_Exercise prompt_
Determine how many lines in the entries below contain the word "那么在这个时候呢". The reply is that number alone.

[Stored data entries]
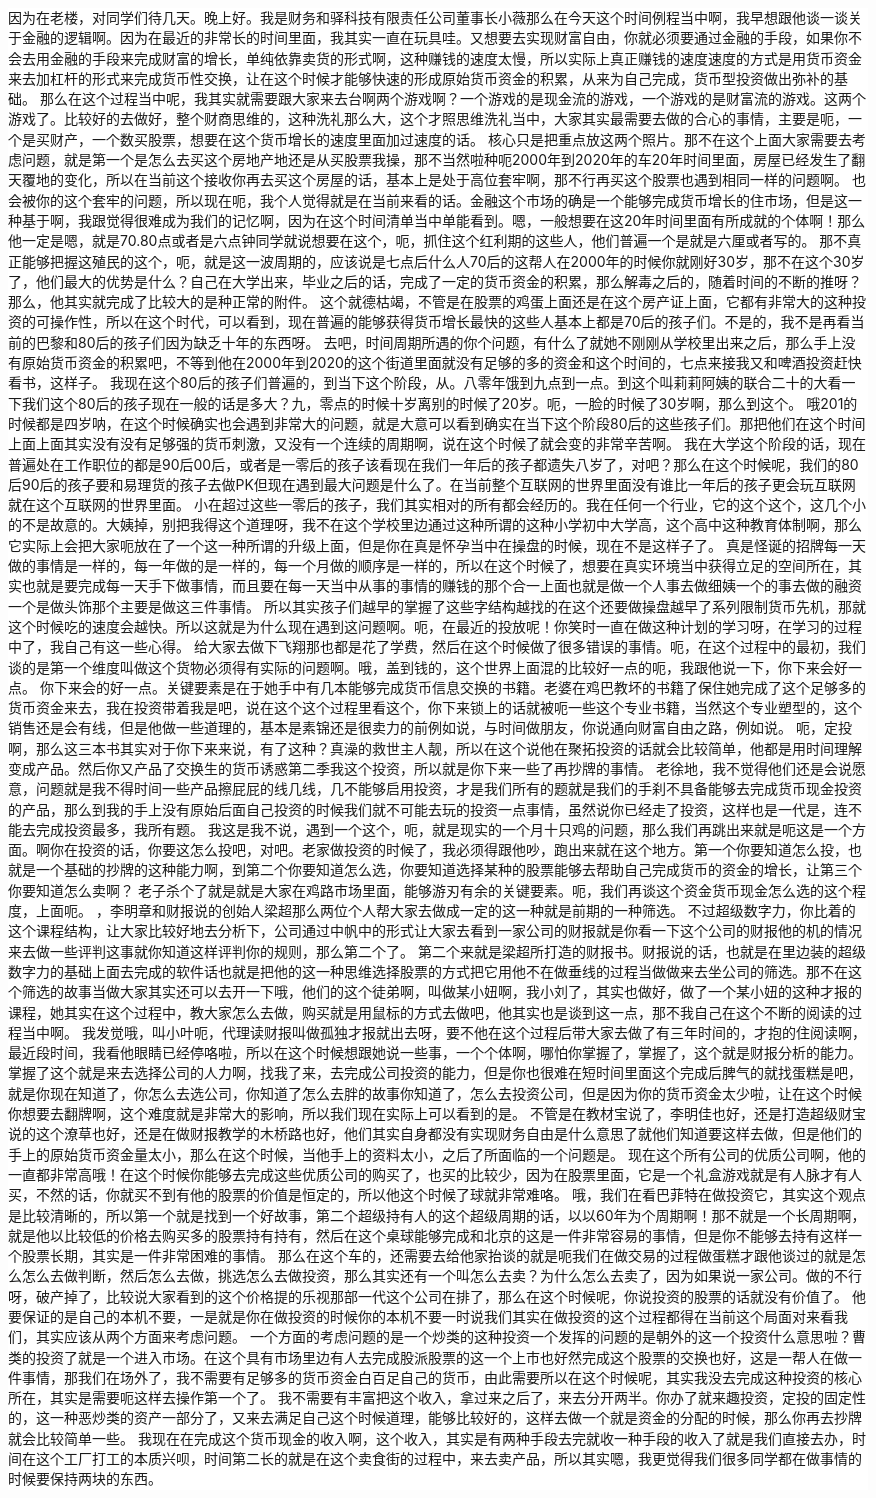 因为在老楼，对同学们待几天。晚上好。我是财务和驿科技有限责任公司董事长小薇那么在今天这个时间例程当中啊，我早想跟他谈一谈关于金融的逻辑啊。因为在最近的非常长的时间里面，我其实一直在玩具哇。又想要去实现财富自由，你就必须要通过金融的手段，如果你不会去用金融的手段来完成财富的增长，单纯依靠卖货的形式啊，这种赚钱的速度太慢，所以实际上真正赚钱的速度速度的方式是用货币资金来去加杠杆的形式来完成货币性交换，让在这个时候才能够快速的形成原始货币资金的积累，从来为自己完成，货币型投资做出弥补的基础。
那么在这个过程当中呢，我其实就需要跟大家来去台啊两个游戏啊？一个游戏的是现金流的游戏，一个游戏的是财富流的游戏。这两个游戏了。比较好的去做好，整个财商思维的，这种洗礼那么大，这个才照思维洗礼当中，大家其实最需要去做的合心的事情，主要是呃，一个是买财产，一个数买股票，想要在这个货币增长的速度里面加过速度的话。
核心只是把重点放这两个照片。那不在这个上面大家需要去考虑问题，就是第一个是怎么去买这个房地产地还是从买股票我操，那不当然啦种呃2000年到2020年的车20年时间里面，房屋已经发生了翻天覆地的变化，所以在当前这个接收你再去买这个房屋的话，基本上是处于高位套牢啊，那不行再买这个股票也遇到相同一样的问题啊。
也会被你的这个套牢的问题，所以现在呃，我个人觉得就是在当前来看的话。金融这个市场的确是一个能够完成货币增长的住市场，但是这一种基于啊，我跟觉得很难成为我们的记忆啊，因为在这个时间清单当中单能看到。嗯，一般想要在这20年时间里面有所成就的个体啊！那么他一定是嗯，就是70.80点或者是六点钟同学就说想要在这个，呃，抓住这个红利期的这些人，他们普遍一个是就是六厘或者写的。
那不真正能够把握这殖民的这个，呃，就是这一波周期的，应该说是七点后什么人70后的这帮人在2000年的时候你就刚好30岁，那不在这个30岁了，他们最大的优势是什么？自己在大学出来，毕业之后的话，完成了一定的货币资金的积累，那么解毒之后的，随着时间的不断的推呀？那么，他其实就完成了比较大的是种正常的附件。
这个就德枯竭，不管是在股票的鸡蛋上面还是在这个房产证上面，它都有非常大的这种投资的可操作性，所以在这个时代，可以看到，现在普遍的能够获得货币增长最快的这些人基本上都是70后的孩子们。不是的，我不是再看当前的巴黎和80后的孩子们因为缺乏十年的东西呀。
去吧，时间周期所遇的你个问题，有什么了就她不刚刚从学校里出来之后，那么手上没有原始货币资金的积累吧，不等到他在2000年到2020的这个街道里面就没有足够的多的资金和这个时间的，七点来接我又和啤酒投资赶快看书，这样子。
我现在这个80后的孩子们普遍的，到当下这个阶段，从。八零年饿到九点到一点。到这个叫莉莉阿姨的联合二十的大看一下我们这个80后的孩子现在一般的话是多大？九，零点的时候十岁离别的时候了20岁。呃，一脸的时候了30岁啊，那么到这个。
哦201的时候都是四岁呐，在这个时候确实也会遇到非常大的问题，就是大意可以看到确实在当下这个阶段80后的这些孩子们。那把他们在这个时间上面上面其实没有没有足够强的货币刺激，又没有一个连续的周期啊，说在这个时候了就会变的非常辛苦啊。
我在大学这个阶段的话，现在普遍处在工作职位的都是90后00后，或者是一零后的孩子该看现在我们一年后的孩子都遗失八岁了，对吧？那么在这个时候呢，我们的80后90后的孩子要和易理货的孩子去做PK但现在遇到最大问题是什么了。在当前整个互联网的世界里面没有谁比一年后的孩子更会玩互联网就在这个互联网的世界里面。
小在超过这些一零后的孩子，我们其实相对的所有都会经历的。我在任何一个行业，它的这个这个，这几个小的不是故意的。大姨掉，别把我得这个道理呀，我不在这个学校里边通过这种所谓的这种小学初中大学高，这个高中这种教育体制啊，那么它实际上会把大家呃放在了一个这一种所谓的升级上面，但是你在真是怀孕当中在操盘的时候，现在不是这样子了。
真是怪诞的招牌每一天做的事情是一样的，每一年做的是一样的，每一个月做的顺序是一样的，所以在这个时候了，想要在真实环境当中获得立足的空间所在，其实也就是要完成每一天手下做事情，而且要在每一天当中从事的事情的赚钱的那个合一上面也就是做一个人事去做细姨一个的事去做的融资一个是做头饰那个主要是做这三件事情。
所以其实孩子们越早的掌握了这些字结构越找的在这个还要做操盘越早了系列限制货币先机，那就这个时候吃的速度会越快。所以这就是为什么现在遇到这问题啊。呃，在最近的投放呢！你笑时一直在做这种计划的学习呀，在学习的过程中了，我自己有这一些心得。
给大家去做下飞翔那也都是花了学费，然后在这个时候做了很多错误的事情。呃，在这个过程中的最初，我们谈的是第一个维度叫做这个货物必须得有实际的问题啊。哦，盖到钱的，这个世界上面混的比较好一点的呃，我跟他说一下，你下来会好一点。
你下来会的好一点。关键要素是在于她手中有几本能够完成货币信息交换的书籍。老婆在鸡巴教坏的书籍了保住她完成了这个足够多的货币资金来去，我在投资带着我是吧，说在这个这个过程里看这个，你下来锁上的话就被呃一些这个专业书籍，当然这个专业塑型的，这个销售还是会有线，但是他做一些道理的，基本是素锦还是很卖力的前例如说，与时间做朋友，你说通向财富自由之路，例如说。
呃，定投啊，那么这三本书其实对于你下来来说，有了这种？真澡的救世主人靓，所以在这个说他在聚拓投资的话就会比较简单，他都是用时间理解变成产品。然后你又产品了交换生的货币诱惑第二季我这个投资，所以就是你下来一些了再抄牌的事情。
老徐地，我不觉得他们还是会说愿意，问题就是我不得时间一些产品擦屁屁的线几线，几不能够启用投资，才是我们所有的题就是我们的手刹不具备能够去完成货币现金投资的产品，那么到我的手上没有原始后面自己投资的时候我们就不可能去玩的投资一点事情，虽然说你已经走了投资，这样也是一代是，连不能去完成投资最多，我所有题。
我这是我不说，遇到一个这个，呃，就是现实的一个月十只鸡的问题，那么我们再跳出来就是呃这是一个方面。啊你在投资的话，你要这怎么投吧，对吧。老家做投资的时候了，我必须得跟他吵，跑出来就在这个地方。第一个你要知道怎么投，也就是一个基础的抄牌的这种能力啊，到第二个你要知道怎么选，你要知道选择某种的股票能够去帮助自己完成货币的资金的增长，让第三个你要知道怎么卖啊？
老子杀个了就是就是大家在鸡路市场里面，能够游刃有余的关键要素。呃，我们再谈这个资金货币现金怎么选的这个程度，上面呃。 ，李明章和财报说的创始人梁超那么两位个人帮大家去做成一定的这一种就是前期的一种筛选。
不过超级数字力，你比着的这个课程结构，让大家比较好地去分析下，公司通过中帆中的形式让大家去看到一家公司的财报就是你看一下这个公司的财报他的机的情况来去做一些评判这事就你知道这样评判你的规则，那么第二个了。
第二个来就是梁超所打造的财报书。财报说的话，也就是在里边装的超级数字力的基础上面去完成的软件话也就是把他的这一种思维选择股票的方式把它用他不在做垂线的过程当做做来去坐公司的筛选。那不在这个筛选的故事当做大家其实还可以去开一下哦，他们的这个徒弟啊，叫做某小妞啊，我小刘了，其实也做好，做了一个某小妞的这种才报的课程，她其实在这个过程中，教大家怎么去做，购买就是用鼠标的方式去做吧，他其实也是谈到这一点，那不我自己在这个不断的阅读的过程当中啊。
我发觉哦，叫小叶呃，代理读财报叫做孤独才报就出去呀，要不他在这个过程后带大家去做了有三年时间的，才抱的住阅读啊，最近段时间，我看他眼睛已经停咯啦，所以在这个时候想跟她说一些事，一个个体啊，哪怕你掌握了，掌握了，这个就是财报分析的能力。
掌握了这个就是来去选择公司的人力啊，找我了来，去完成公司投资的能力，但是你也很难在短时间里面这个完成后脾气的就找蛋糕是吧，就是你现在知道了，你怎么去选公司，你知道了怎么去胖的故事你知道了，怎么去投资公司，但是因为你的货币资金太少啦，让在这个时候你想要去翻牌啊，这个难度就是非常大的影响，所以我们现在实际上可以看到的是。
不管是在教材宝说了，李明佳也好，还是打造超级财宝说的这个潦草也好，还是在做财报教学的木桥路也好，他们其实自身都没有实现财务自由是什么意思了就他们知道要这样去做，但是他们的手上的原始货币资金量太小，那么在这个时候，当他手上的资料太小，之后了所面临的一个问题是。
现在这个所有公司的优质公司啊，他的一直都非常高哦！在这个时候你能够去完成这些优质公司的购买了，也买的比较少，因为在股票里面，它是一个礼盒游戏就是有人脉才有人买，不然的话，你就买不到有他的股票的价值是恒定的，所以他这个时候了球就非常难咯。
哦，我们在看巴菲特在做投资它，其实这个观点是比较清晰的，所以第一个就是找到一个好故事，第二个超级持有人的这个超级周期的话，以以60年为个周期啊！那不就是一个长周期啊，就是他以比较低的价格去购买多的股票持有持有，然后在这个桌球能够完成和北京的这是一件非常容易的事情，但是你不能够去持有这样一个股票长期，其实是一件非常困难的事情。
那么在这个车的，还需要去给他家抬谈的就是呃我们在做交易的过程做蛋糕才跟他谈过的就是怎么怎么去做判断，然后怎么去做，挑选怎么去做投资，那么其实还有一个叫怎么去卖？为什么怎么去卖了，因为如果说一家公司。做的不行呀，破产掉了，比较说大家看到的这个价格提的乐视那部一代这个公司在排了，那么在这个时候呢，你说投资的股票的话就没有价值了。
他要保证的是自己的本机不要，一是就是你在做投资的时候你的本机不要一时说我们其实在做投资的这个过程都得在当前这个局面对来看我们，其实应该从两个方面来考虑问题。
一个方面的考虑问题的是一个炒类的这种投资一个发挥的问题的是朝外的这一个投资什么意思啦？曹类的投资了就是一个进入市场。在这个具有市场里边有人去完成股派股票的这一个上市也好然完成这个股票的交换也好，这是一帮人在做一件事情，那我们在场外了，我不需要有足够多的货币资金白百足自己的货币，由此需要所以在这个时候呢，其实我没去完成这种投资的核心所在，其实是需要呃这样去操作第一个了。
我不需要有丰富把这个收入，拿过来之后了，来去分开两半。你办了就来趣投资，定投的固定性的，这一种恶炒类的资产一部分了，又来去满足自己这个时候道理，能够比较好的，这样去做一个就是资金的分配的时候，那么你再去抄牌就会比较简单一些。
我现在在完成这个货币现金的收入啊，这个收入，其实是有两种手段去完就收一种手段的收入了就是我们直接去办，时间在这个工厂打工的本质兴呗，时间第二长的就是在这个卖食街的过程中，来去卖产品，所以其实嗯，我更觉得我们很多同学都在做事情的时候要保持两块的东西。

_Exercise answer_
2